Health Insurer Deal Fever May Spread to Hospitals Next: Real M&ABrooke Sutherland
Mergers among some of the biggest U.S. health insurers could soon push America’s top hospital operators to combine.
Anthem Inc. on Friday announced it was acquiring Cigna Corp. for $188 a share, or about $50 billion including debt. This is the third major combination between health insurers announced in July.
The biggest deals -- Anthem and Cigna and Aetna Inc.’s $37 billion offer for Humana Inc. -- will be heavily scrutinized by antitrust regulators. There’s no guarantee either will be approved, even with divestitures. But if they are, health-care facility operators are going to have to contend with bigger, more powerful insurers. Striking deals of their own could improve their negotiating power over medical reimbursements.
“If the insurers are going to have more leverage, hospitals have to have a bigger network,” Jason McGorman, an analyst at Bloomberg Intelligence, said in a phone interview.
HCA Holdings Inc. is the biggest U.S. hospital operator with a market value of $39 billion. Universal Health Services Inc. and Community Health Systems Inc. are No. 2 and No. 3 at $14 billion and $7 billion, respectively. Tenet Healthcare Corp. is the fourth-largest, valued at about $6 billion, and LifePoint Health Inc. is fifth at $3.7 billion.
Acquirers could target the more rural-focused of the largest health-care facility operators, which have room for margin improvement. LifePoint, based in Brentwood, Tennessee, may fit that bill. The many private companies that run large networks of hospitals may also be ripe for consolidation.
The arguments for provider and insurer consolidation are, in a sense, circular. Insurers have been adding scale in part to gain negotiating leverage with hospitals and doctors, who’ve also been forming larger affiliations.
The need for greater efficiency under the Patient Protection and Affordable Care Act has already spurred some consolidation as health-care operators sought to expand market share and cut costs. Community Health agreed to buy Health Management Associates Inc. for about $7.5 billion in 2013, the same year that Tenet struck a deal for Vanguard Health Systems Inc.
Since then, most deals have tended to be smaller takeovers of hospital properties and physician practices or joint ventures. Large combinations of hospital operators can be difficult to pull off because regulators don’t want to repeat the mistakes of past deals that eventually led to higher prices for consumers, McGorman of Bloomberg Intelligence said.
That said, if the seven biggest health insurers can shrink down to four, the largest public health-care facility operators could have a better argument for looking at each other as potential partners.

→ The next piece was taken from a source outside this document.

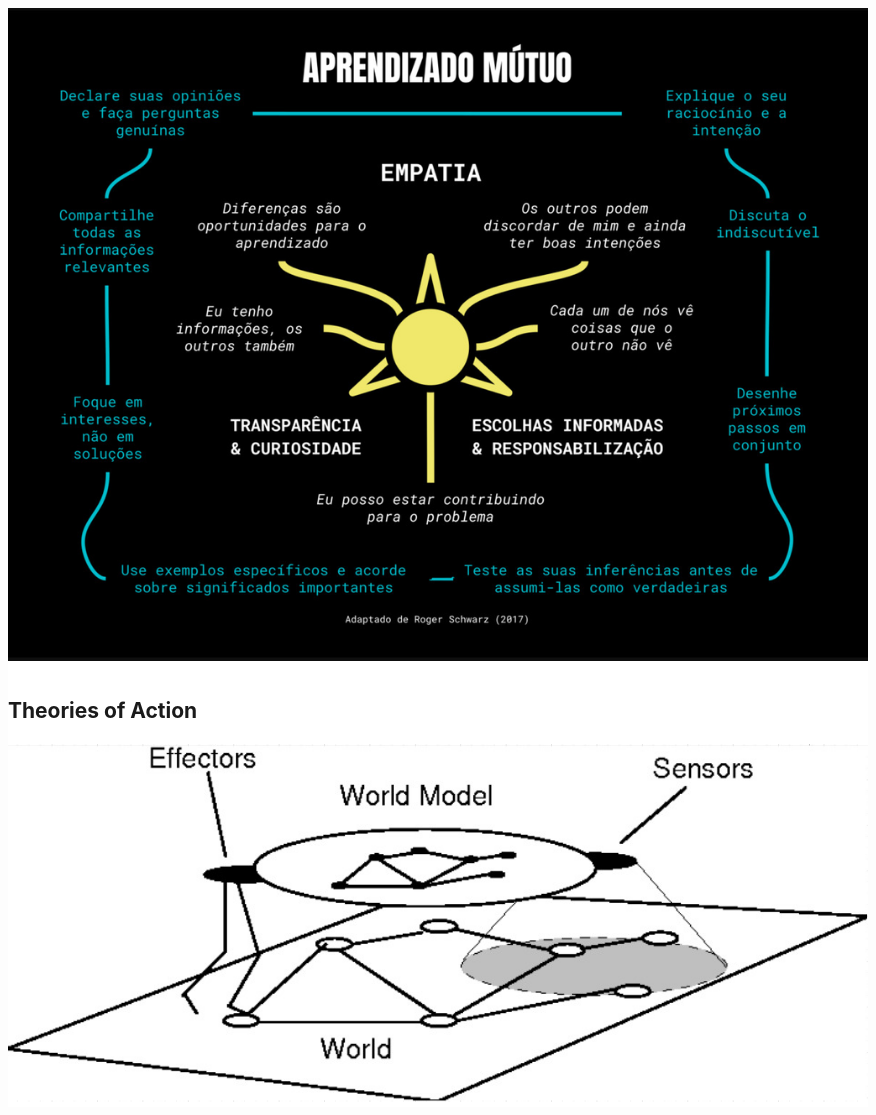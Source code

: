 !["Valores modelo de aprendizado mútuo"](./imgs/Agil_Entendendo_Seu_Comportamento-pt_02.jpeg)

## Theories of Action

![](./imgs/Agil_Entendendo_Seu_Comportamento_01.jpeg)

One deal scenario is for predominantly urban hospital operators to expand into rural areas. While facilities in less populated areas don’t get as much traffic, their patients generally have lower incomes and there can be a greater opportunity to take advantage of subsidies under the Affordable Care Act. There are also usually cost cuts and other operational improvements to be made, offering potential gains for a buyer.
“From a regulatory perspective, the easiest thing to do to consolidate something that’s public would be to look at something that is in a rural area,” said Brian Wright, an analyst at Sterne Agee CRT. “The ACA benefit has been more quickly realized in the urban areas, but there’s more long-term opportunity for the uptake in the rural communities.”
LifePoint and Franklin, Tennessee-based Community Health both have a large number of rural hospitals.
Public hospital operators could accelerate takeovers of their private peers, said Joshua Schachter, a money manager at Snow Capital Management. His firm oversees about $5.4 billion including shares of Community Health.
Most of the companies that run the nation’s health-care facilities are closely held. The smallest of that bunch are at a disadvantage for negotiating with managed-care providers and could benefit from becoming part of a larger entity.
“They need to make a move,” Schachter said.
LifePoint could be one of the more active buyers of smaller, private operators as it seeks to compete with its larger public peers, he said.